Luigi Di Maio and Matteo Salvini the new forces in Italian politics.
Although counting is still underway it is now clear that the Movimento 5 Stelle (M5S) and the Lega are the two main winners of Italy's general elections. M5S has over 30 per cent of the vote and the Lega, with around 18 per cent, has comfortably overtaken its running partner Forza Italia led by Silvio Berlusconi with around 14 per cent.
On the centre left the Partito Democratico (PD), led by Matteo Renzi, has put in a dismal performance winning under 20 per cent of the vote, doing worse than expected, with its small allies not adding up to enough to give the left much more than about 24 per cent.
Although percentages are being slow to turn into seats in parliament, thanks to the complications of the majority and proportional voting system, no potential coalition on centre right or centre left has enough to form a government. However as one important member of the M5S, Alessandro Di Battista, put it soon after the polls closed, “Everyone will have to talk to us.”
Before the elections M5S indicated it would be prepared to govern on its own with outside support. But although it is the largest party this will be difficult. Would it look to the parties on the centre right, which have won the largest percentage of votes, or to the left for support? And which parties will be prepared to back the movement that has won its laurels as an anti-establishment force?
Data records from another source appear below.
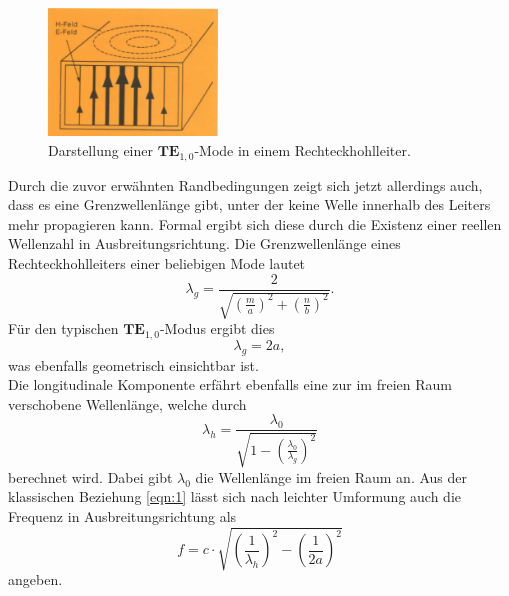\begin{figure}
    \centering
    \includegraphics[width=0.4\textwidth]{bilder/mode.png}
    \caption{Darstellung einer $\textbf{TE}_{1,0}$-Mode in einem Rechteckhohlleiter. \cite{skript}} 
    \label{fig:4}
\end{figure}
Durch die zuvor erwähnten Randbedingungen zeigt sich jetzt allerdings auch, dass es eine Grenzwellenlänge gibt, unter der keine Welle innerhalb des Leiters mehr propagieren kann. Formal ergibt sich diese durch die Existenz einer reellen Wellenzahl 
in Ausbreitungsrichtung. 
Die Grenzwellenlänge eines Rechteckhohlleiters einer beliebigen Mode lautet
\begin{equation}
\lambda_{g} = \frac{2}{\sqrt{\left(\frac{m}{a}\right)^2 + \left(\frac{n}{b}\right)^2}}.
\end{equation}
Für den typischen $\textbf{TE}_{1,0}$-Modus ergibt dies 
\begin{equation}
    \lambda_{g} = 2a,
\end{equation}
was ebenfalls geometrisch einsichtbar ist.
\\
Die longitudinale Komponente erfährt ebenfalls eine zur im freien Raum verschobene Wellenlänge, welche durch
\begin{equation}
    \lambda_{h} = \frac{\lambda_0}{\sqrt{1 - \left(\frac{\lambda_0}{\lambda_{g}}\right)^2}}
\end{equation}
berechnet wird. Dabei gibt $\lambda_0$ die Wellenlänge im freien Raum an. Aus der klassischen Beziehung \ref{eqn:1} lässt sich nach leichter Umformung auch die Frequenz in Ausbreitungsrichtung als
\begin{equation}
    \label{eqn:222}
    f = c \cdot \sqrt{\left(\frac{1}{\lambda_h}\right)^2 - \left(\frac{1}{2a}\right)^2}
\end{equation}
angeben.


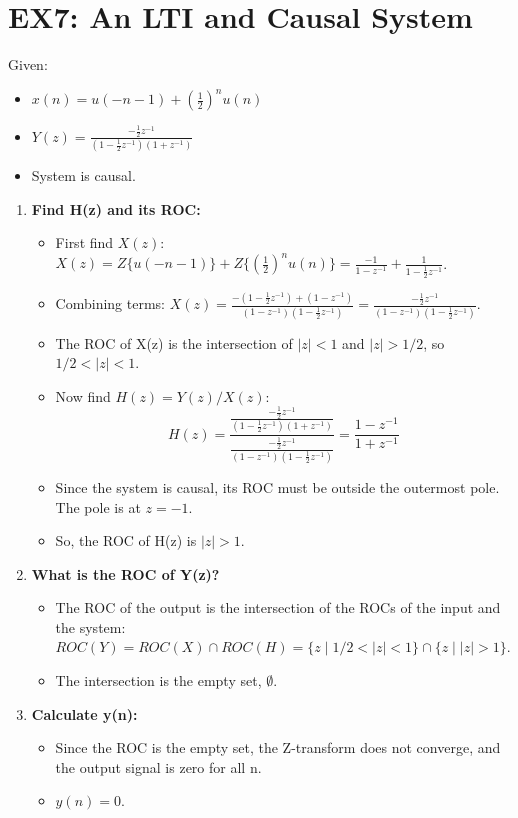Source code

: \documentclass[a4paper,12pt]{article}
\begin{document}
\section*{EX7: An LTI and Causal System}
Given:
\begin{itemize}
    \item $x(n) = u(-n-1) + (\frac{1}{2})^n u(n)$
    \item $Y(z) = \frac{-\frac{1}{2}z^{-1}}{(1-\frac{1}{2}z^{-1})(1+z^{-1})}$
    \item System is causal.
\end{itemize}
\begin{enumerate}
    \item \textbf{Find H(z) and its ROC:}
        \begin{itemize}
            \item First find $X(z)$:
            $X(z) = Z\{u(-n-1)\} + Z\{(\frac{1}{2})^n u(n)\} = \frac{-1}{1-z^{-1}} + \frac{1}{1-\frac{1}{2}z^{-1}}$.
            \item Combining terms: $X(z) = \frac{-(1-\frac{1}{2}z^{-1}) + (1-z^{-1})}{(1-z^{-1})(1-\frac{1}{2}z^{-1})} = \frac{-\frac{1}{2}z^{-1}}{(1-z^{-1})(1-\frac{1}{2}z^{-1})}$.
            \item The ROC of X(z) is the intersection of $|z|<1$ and $|z|>1/2$, so $1/2 < |z| < 1$.
            \item Now find $H(z) = Y(z)/X(z)$:
            \[ H(z) = \frac{\frac{-\frac{1}{2}z^{-1}}{(1-\frac{1}{2}z^{-1})(1+z^{-1})}}{\frac{-\frac{1}{2}z^{-1}}{(1-z^{-1})(1-\frac{1}{2}z^{-1})}} = \frac{1-z^{-1}}{1+z^{-1}} \]
            \item Since the system is causal, its ROC must be outside the outermost pole. The pole is at $z=-1$.
            \item So, the ROC of H(z) is $|z|>1$.
        \end{itemize}
    \item \textbf{What is the ROC of Y(z)?}
        \begin{itemize}
            \item The ROC of the output is the intersection of the ROCs of the input and the system:
            $ROC(Y) = ROC(X) \cap ROC(H) = \{ z \mid 1/2 < |z| < 1 \} \cap \{ z \mid |z| > 1 \}$.
            \item The intersection is the empty set, $\emptyset$.
        \end{itemize}
    \item \textbf{Calculate y(n):}
        \begin{itemize}
            \item Since the ROC is the empty set, the Z-transform does not converge, and the output signal is zero for all n.
            \item $y(n) = 0$.
        \end{itemize}
\end{enumerate}
\end{document}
Both Berlusconi and Renzi, who thought they would have a decisive say in the formation of the next government, have had their bargaining positions severely reduced although they may still have a power of boycott over any new government. The centre-right parties, until now led by Berlusconi, have very different policies on Europe, the economy and immigration, therefore a government programme will be hard to patch together. And although Renzi has had a bad personal defeat the PD still remains the second largest party, even if only a few percentage points ahead of Salvini's Lega.
Two trends have emerged from the elections. The first is that the traditional parties and leaders are not popular. The second is that the south of the country has had a decisive say in the outcome of the voting. Both the M5S and the Lega, which removed “Nord” from its name to prove that it had moved out of its homeland in the north of Italy, pushed hard in the south. This was not difficult for Di Maio, whose family comes from Naples, and the M5S has swept the south, getting about 40 per cent of the vote. For the Lega, which is still thought of as a northern party, this was a risk. However its strategy seems to have paid off and although it has not turned in the same results as in the north it has shown that it now has a national base.